Rupiah Melemah, Dosanya Insinyur

Hari-hari terakhir ini masyarakat Indonesia dipusingkan dengan anjloknya nilai rupiah. Nilai rupiah terhadap dollar Amerika. Rupiah dan dollar adalah dua dari berbagai mata uang yang ada di dunia ini. Mata uang adalah alat bantu tak langsung yang digunakan untuk menilai barang, jasa, dan nyaris segala macam apapun yang ada di dunia modern ini. Jika mata uang diposisikan sebagai komoditas juga, maka penurunan nilai rupiah disebabkan oleh suatu 'tangan tak terlihat', konsep abstrak yang dipakai beberapa ekonom untuk menggambarkan mekanisme pasar.

Akibatnya tidak se-abstrak penjelasannya, tapi langsung terasa ke kehidupan: karena sedikit melemahnya mata uang nasional, kehidupan kita berantakan; harga-harga naik, orang makin susah hidup, orang makin tidak bahagia.
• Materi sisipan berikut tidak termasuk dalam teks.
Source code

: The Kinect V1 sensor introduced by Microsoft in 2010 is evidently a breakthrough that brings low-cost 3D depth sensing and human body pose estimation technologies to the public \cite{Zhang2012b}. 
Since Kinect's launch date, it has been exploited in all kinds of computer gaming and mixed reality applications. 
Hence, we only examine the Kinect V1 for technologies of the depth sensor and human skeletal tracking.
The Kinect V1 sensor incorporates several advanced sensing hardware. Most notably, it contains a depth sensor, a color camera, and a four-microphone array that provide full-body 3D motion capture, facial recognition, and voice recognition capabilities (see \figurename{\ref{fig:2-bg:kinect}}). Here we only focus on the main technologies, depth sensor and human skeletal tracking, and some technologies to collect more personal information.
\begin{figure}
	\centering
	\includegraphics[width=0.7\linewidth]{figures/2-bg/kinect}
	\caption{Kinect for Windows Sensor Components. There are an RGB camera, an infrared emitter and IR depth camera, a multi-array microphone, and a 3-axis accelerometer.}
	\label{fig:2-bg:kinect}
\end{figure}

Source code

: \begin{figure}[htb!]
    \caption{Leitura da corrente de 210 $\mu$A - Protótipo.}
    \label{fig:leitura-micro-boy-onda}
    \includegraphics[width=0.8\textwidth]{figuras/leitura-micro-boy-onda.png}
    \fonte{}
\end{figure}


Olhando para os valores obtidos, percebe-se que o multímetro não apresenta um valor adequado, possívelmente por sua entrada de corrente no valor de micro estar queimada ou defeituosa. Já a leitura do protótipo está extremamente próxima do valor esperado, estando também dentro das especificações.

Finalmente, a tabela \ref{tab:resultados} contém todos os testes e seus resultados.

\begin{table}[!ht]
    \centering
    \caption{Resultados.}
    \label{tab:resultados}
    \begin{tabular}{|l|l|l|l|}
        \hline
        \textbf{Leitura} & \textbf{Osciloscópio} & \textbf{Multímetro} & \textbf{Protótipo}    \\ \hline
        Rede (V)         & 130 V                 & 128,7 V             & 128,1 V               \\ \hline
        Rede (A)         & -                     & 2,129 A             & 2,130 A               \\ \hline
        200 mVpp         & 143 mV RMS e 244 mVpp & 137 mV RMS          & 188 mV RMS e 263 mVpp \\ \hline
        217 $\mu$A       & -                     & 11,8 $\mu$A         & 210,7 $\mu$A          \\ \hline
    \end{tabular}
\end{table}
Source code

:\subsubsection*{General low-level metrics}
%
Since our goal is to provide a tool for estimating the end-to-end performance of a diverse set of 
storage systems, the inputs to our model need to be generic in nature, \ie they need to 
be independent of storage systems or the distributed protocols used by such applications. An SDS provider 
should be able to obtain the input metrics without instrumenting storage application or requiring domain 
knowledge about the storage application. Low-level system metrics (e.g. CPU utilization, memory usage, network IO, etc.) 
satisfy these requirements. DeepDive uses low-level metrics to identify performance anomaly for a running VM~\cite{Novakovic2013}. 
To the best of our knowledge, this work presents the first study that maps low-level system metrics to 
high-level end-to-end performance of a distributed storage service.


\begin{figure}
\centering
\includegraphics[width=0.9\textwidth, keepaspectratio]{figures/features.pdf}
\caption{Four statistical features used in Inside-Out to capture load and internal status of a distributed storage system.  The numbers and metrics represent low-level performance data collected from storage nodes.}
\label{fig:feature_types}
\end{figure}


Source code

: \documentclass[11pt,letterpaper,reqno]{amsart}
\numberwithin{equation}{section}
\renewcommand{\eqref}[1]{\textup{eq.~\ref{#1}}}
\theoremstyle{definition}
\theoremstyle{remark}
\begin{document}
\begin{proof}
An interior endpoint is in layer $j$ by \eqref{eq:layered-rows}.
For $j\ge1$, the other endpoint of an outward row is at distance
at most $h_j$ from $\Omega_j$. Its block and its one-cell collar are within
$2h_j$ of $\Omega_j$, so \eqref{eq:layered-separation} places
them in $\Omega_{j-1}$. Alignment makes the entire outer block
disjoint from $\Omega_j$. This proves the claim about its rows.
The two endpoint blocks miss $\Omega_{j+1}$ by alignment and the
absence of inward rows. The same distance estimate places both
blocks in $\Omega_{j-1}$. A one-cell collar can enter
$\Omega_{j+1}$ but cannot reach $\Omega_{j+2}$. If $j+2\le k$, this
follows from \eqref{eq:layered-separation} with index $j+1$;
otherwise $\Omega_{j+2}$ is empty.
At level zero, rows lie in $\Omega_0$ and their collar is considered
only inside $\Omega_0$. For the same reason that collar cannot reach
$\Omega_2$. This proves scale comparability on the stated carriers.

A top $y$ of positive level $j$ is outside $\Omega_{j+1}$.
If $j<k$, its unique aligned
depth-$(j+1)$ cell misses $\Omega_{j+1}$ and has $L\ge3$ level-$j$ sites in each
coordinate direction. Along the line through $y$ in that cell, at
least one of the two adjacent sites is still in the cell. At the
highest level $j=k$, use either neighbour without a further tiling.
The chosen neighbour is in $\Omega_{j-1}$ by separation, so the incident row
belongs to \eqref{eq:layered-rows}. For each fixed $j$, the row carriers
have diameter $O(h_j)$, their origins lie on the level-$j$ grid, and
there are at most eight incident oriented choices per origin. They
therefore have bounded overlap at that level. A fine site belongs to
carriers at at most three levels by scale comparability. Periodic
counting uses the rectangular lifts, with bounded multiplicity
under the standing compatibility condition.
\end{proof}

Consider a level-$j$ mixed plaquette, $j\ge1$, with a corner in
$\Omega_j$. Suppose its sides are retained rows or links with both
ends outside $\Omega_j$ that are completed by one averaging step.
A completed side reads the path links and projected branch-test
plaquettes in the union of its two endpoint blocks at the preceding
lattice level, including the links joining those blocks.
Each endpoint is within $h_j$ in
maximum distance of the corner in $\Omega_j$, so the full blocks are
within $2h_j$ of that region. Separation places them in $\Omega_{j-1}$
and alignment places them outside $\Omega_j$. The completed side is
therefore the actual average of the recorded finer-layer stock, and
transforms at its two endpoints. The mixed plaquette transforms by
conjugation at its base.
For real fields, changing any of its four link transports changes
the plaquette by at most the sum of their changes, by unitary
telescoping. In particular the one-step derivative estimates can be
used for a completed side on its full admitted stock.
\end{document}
Waktu saya kecil dulu, populer sekali istilah 'krisis moneter' yang mengubah arah gerak negara kita, hingga menggulingkan seorang presiden yang saking lamanya berkuasa, saya sampai mengira nama depan beliau "Presiden" dan nama belakang beliau "Soeharto". Jangan terlalu dipikirkanlah, otak anak kelas 4 SD...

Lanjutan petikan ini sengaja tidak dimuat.